Take a look at the following code sample:

def myFun(my_tensor):
        #The following line works
        my_tensor= tf.tensor_scatter_update(my_tensor, tf.constant([[0]]), tf.constant([1]))
        #The following line leads to error
        p = tf.cond(tf.math.equal(0, 0), lambda: 1, lambda: 1)
        my_tensor= tf.tensor_scatter_update(my_tensor, tf.constant([[p]]), tf.constant([1]))

I have taken a simple case to describe the issue I am facing This function (myFun) is called as the body of a tf.while_loop (in case that is relevant) Definiton of my_tensor

my_tensor = tf.zeros(5, tf.int32)

How do I define the indices parameter of the tf.tensor_scatter_update? I am using tensorflow1.15

CodePudding user response:

You cannot use the tensor p as an argument for tf.constant.

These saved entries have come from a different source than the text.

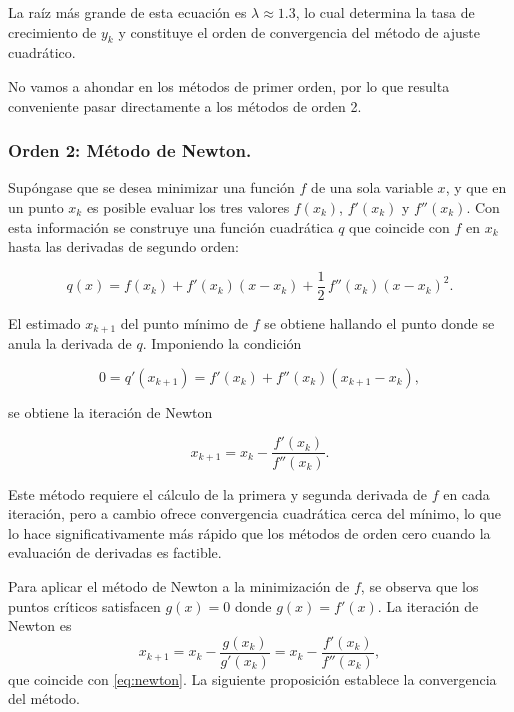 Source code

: \documentclass[11pt]{article}
\theoremstyle{ejstyle}
\theoremstyle{ejstyle}
\theoremstyle{ejstyle}
\theoremstyle{ejstyle}
\theoremstyle{ejstyle}
\theoremstyle{ejstyle}
\theoremstyle{ejstyle}
\begin{document}
	La raíz más grande de esta ecuación es $\lambda \approx 1.3$, lo cual determina la tasa de crecimiento de $y_k$ y constituye el orden de convergencia del método de ajuste cuadrático.
	
	No vamos a ahondar en los métodos de primer orden, por lo que resulta conveniente pasar directamente a los métodos de orden 2.
	
	\subsubsection{Orden 2: Método de Newton.}
	
	Supóngase que se desea minimizar una función $f$ de una sola variable $x$, y que en un punto $x_k$ es posible evaluar los tres valores $f(x_k)$, $f'(x_k)$ y $f''(x_k)$. Con esta información se construye una función cuadrática $q$ que coincide con $f$ en $x_k$ hasta las derivadas de segundo orden:
	
	\begin{equation}
		q(x) = f(x_k) + f'(x_k)(x - x_k) + \frac{1}{2}\,f''(x_k)(x - x_k)^2.
		\label{eq:8.20}
	\end{equation}
	
	El estimado $x_{k+1}$ del punto mínimo de $f$ se obtiene hallando el punto donde se anula la derivada de $q$. Imponiendo la condición
	
	\begin{equation}
		0 = q'(x_{k+1}) = f'(x_k) + f''(x_k)(x_{k+1} - x_k),
	\end{equation}
	
	se obtiene la iteración de Newton
	
	\begin{equation}
		x_{k+1} = x_k - \frac{f'(x_k)}{f''(x_k)}.
		\label{eq:newton}
	\end{equation}
	
	Este método requiere el cálculo de la primera y segunda derivada de $f$ en cada iteración, pero a cambio ofrece convergencia cuadrática cerca del mínimo, lo que lo hace significativamente más rápido que los métodos de orden cero cuando la evaluación de derivadas es factible.
	
	Para aplicar el método de Newton a la minimización de $f$, se observa que los puntos críticos satisfacen $g(x) = 0$ donde $g(x) = f'(x)$. La iteración de Newton es
	\[
	x_{k+1} = x_k - \frac{g(x_k)}{g'(x_k)} = x_k - \frac{f'(x_k)}{f''(x_k)},
	\]
	que coincide con \eqref{eq:newton}. La siguiente proposición establece la convergencia del método.
	
\end{document}
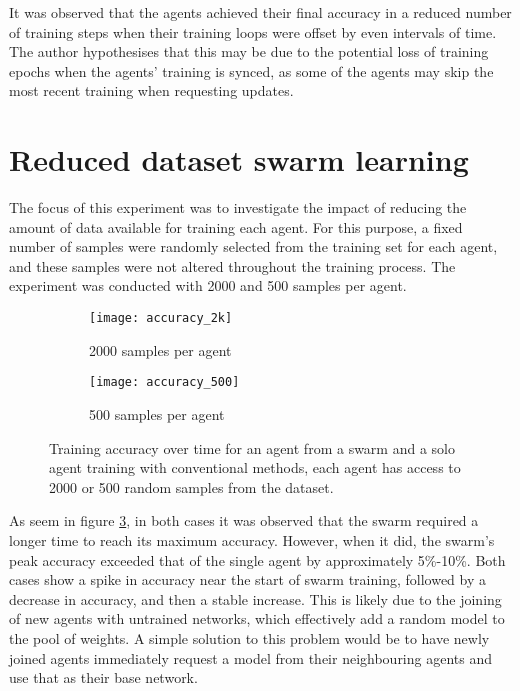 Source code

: It was observed that the agents achieved their final accuracy in a reduced number of training steps when their training loops were offset by even intervals of time. The author hypothesises that this may be due to the potential loss of training epochs when the agents' training is synced, as some of the agents may skip the most recent training when requesting updates.

\section{Reduced dataset swarm learning}
The focus of this experiment was to investigate the impact of reducing the amount of data available for training each agent. For this purpose, a fixed number of samples were randomly selected from the training set for each agent, and these samples were not altered throughout the training process. The experiment was conducted with 2000 and 500 samples per agent.

\begin{figure}[h]
	\centering
	\begin{subfigure}{.5\textwidth}
		\centering
		\texttt{[image: accuracy\_2k]}
		\caption{2000 samples per agent}
		\label{fig_2k}
	\end{subfigure}%
	\begin{subfigure}{.5\textwidth}
		\centering
		\texttt{[image: accuracy\_500]}
		\caption{500 samples per agent}
		\label{fig_500}
	\end{subfigure}
	\caption{Training accuracy over time for an agent from a swarm and a solo agent training with conventional methods, each agent has access to 2000 or 500 random samples from the dataset.}
	\label{fig_500_2k}
\end{figure}


As seem in figure \ref{fig_500_2k}, in both cases it was observed that the swarm required a longer time to reach its maximum accuracy. However, when it did, the swarm's peak accuracy exceeded that of the single agent by approximately 5\%-10\%. Both cases show a spike in accuracy near the start of swarm training, followed by a decrease in accuracy, and then a stable increase. This is likely due to the joining of new agents with untrained networks, which effectively add a random model to the pool of weights. A simple solution to this problem would be to have newly joined agents immediately request a model from their neighbouring agents and use that as their base network.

Maybe try something like this:

%tensorflow_version 1.x
import tensorflow as tf

def myFun(my_tensor):

    my_tensor= tf.tensor_scatter_update(my_tensor, tf.constant([[0]]), tf.constant([1]))
    p = tf.cond(tf.math.equal(0, 0), lambda: 1, lambda: 1)
    new_tensor= tf.tensor_scatter_update(my_tensor, [[p]], tf.constant([1]))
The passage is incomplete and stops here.